India: contadini allo stremo, in centomila in marcia a Delhi

India, contadini in marcia.
India, contadini in marcia. Mobilitazione senza precedenti,con loro i partiti di opposizione

NEW DELHI.- Molti non erano mai stati nella capitale e nemmeno in una città così grande, molte donne non avevano mai lasciato il villaggio: tra loro una babele di lingue. Sono arrivati ieri da almeno 20 diversi Stati dell’India e hanno passato la notte accampati sotto un tendone sterminato nella distesa di Ramlila Maidan gli oltre centomila agricoltori indiani che oggi hanno invaso Delhi, dando vita all’impressionante Kisan Mukti March, la marcia dei contadini indetta dal AIKSCC, l’organizzazione che riunisce oltre duecento associazioni e sindacati agrari di tutto il Paese.

In molti casi non riuscivano neppure intendersi, per la varietà delle lingue del Paese: ma i canti e i balli, le rappresentazioni teatrali che li hanno intrattenuti questa notte sulla Ramlila Maidan, li hanno uniti, come li unisce l’identico male di vivere di un lavoro faticoso e poco remunerativo. I centomila hanno marciato verso il cuore di Delhi fino a Parliament Street, il viale che costeggia la sede dell’assemblea legislativa indiana, dando vita a un fiume multicolore: i contadini del Punjab e dell’Haryana, prevalentemente sikh, altissimi, con i loro turbanti verde smeraldo, le donne del Maharastra, dagli abiti coloratissimi; i gruppi di rigorosa osservanza ghandiana in bianco; quelli del Kerala sotto un mare di bandiere rosse con la falce e il martello; i membri delle tribù del Tamil Nadu, seminudi, che mostravano ossa e teschi degli amici suicidati per l’incapacità di fare fronte ai debiti.

Una cinquantina di donne, arrivate dal Telangana dopo 30 ore di viaggio in treno, reggevano le foto dei mariti, o dei padri, suicidatisi per il peso dei debiti. “Mio padre era disperato, aveva preso la terra in affitto e non sapeva più come fare, un anno fa ha ingerito il veleno, e l’abbiamo trovato morto sotto un albero. Sono qui per ricordarlo”, dice Durgam Kaliani, diciotto anni compiuti da poco.

Secondo l’AIKSCC almeno 300 mila contadini si siano suicidati in India tra il 1995 e il 2016. In questo Paese dall’economia in costante crescita, per l’agricoltura gli anni recenti sono stati durissimi, e il governo Modi non ha rispettato gli impegni presi quattro anni fa, quando molti lavoratori della terra credettero alle sue promesse in campagna elettorale.
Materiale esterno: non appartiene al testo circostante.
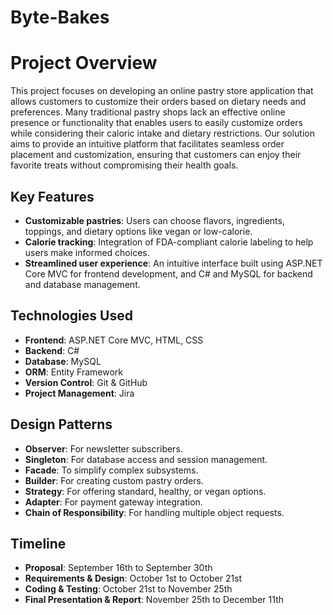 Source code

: # Byte-Bakes

# Project Overview

This project focuses on developing an online pastry store application that allows customers to customize their orders based on dietary needs and preferences. Many traditional pastry shops lack an effective online presence or functionality that enables users to easily customize orders while considering their caloric intake and dietary restrictions. Our solution aims to provide an intuitive platform that facilitates seamless order placement and customization, ensuring that customers can enjoy their favorite treats without compromising their health goals.

## Key Features
- **Customizable pastries**: Users can choose flavors, ingredients, toppings, and dietary options like vegan or low-calorie.
- **Calorie tracking**: Integration of FDA-compliant calorie labeling to help users make informed choices.
- **Streamlined user experience**: An intuitive interface built using ASP.NET Core MVC for frontend development, and C# and MySQL for backend and database management.

## Technologies Used
- **Frontend**: ASP.NET Core MVC, HTML, CSS
- **Backend**: C#
- **Database**: MySQL
- **ORM**: Entity Framework
- **Version Control**: Git & GitHub
- **Project Management**: Jira

## Design Patterns
- **Observer**: For newsletter subscribers.
- **Singleton**: For database access and session management.
- **Facade**: To simplify complex subsystems.
- **Builder**: For creating custom pastry orders.
- **Strategy**: For offering standard, healthy, or vegan options.
- **Adapter**: For payment gateway integration.
- **Chain of Responsibility**: For handling multiple object requests.

## Timeline
- **Proposal**: September 16th to September 30th
- **Requirements & Design**: October 1st to October 21st
- **Coding & Testing**: October 21st to November 25th
- **Final Presentation & Report**: November 25th to December 11th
Alla crisi dei prezzi sul mercato si abbinano i costi ormai proibitivi del gasolio, e dei fertilizzanti, e, in molte zone del Paese, i danni causati dal cambiamento climatico.

Ecco allora le richieste della marcia, molto precise, spiegate dagli organizzatori: una sessione speciale del Parlamento, che in tre settimane discuta la situazione dell’agricoltura e prenda provvedimenti; la cancellazione una tantum dei debiti, e l’aumento dei prezzi minimi dei prodotti sul mercato, che non viene compensato adeguatamente dal contributo dato, anche se in moltissimi casi non arriva, dallo Stato.

Ma i problemi non finiscono qui, aggiunge P. Sainath, fondatore dell’Archivio dell’India Rurale: “Ci sono molti diritti da acquisire, per le donne, che in molti Stati non possono essere proprietarie della terra, per i mezzadri, sempre a rischio di essere cacciati di casa se non pagano l’affitto, e per le tribù, che non hanno ancora il pieno diritto sulle foreste che curano da secoli”.

I manifestanti sono stati raggiunti, anche da Raul Gandhi, che ha sposato la causa dei contadini come uno dei temi portanti della battaglia elettorale del Congresso, l’ex governatore del Jammu&Kasmhir Farooq Abdullah, e il governatore di Delhi, Arvind Kejriwal, che ha mediato con la polizia tutta notte per ottenere che la manifestazione potesse avvicinarsi al Parlamento e molti altri esponenti dei partiti all’opposizione. La protagonista della marcia, tuttavia, non è stata oggi la politica dei partiti: è stata la quasi metà dell’India che vive di stenti nelle campagne.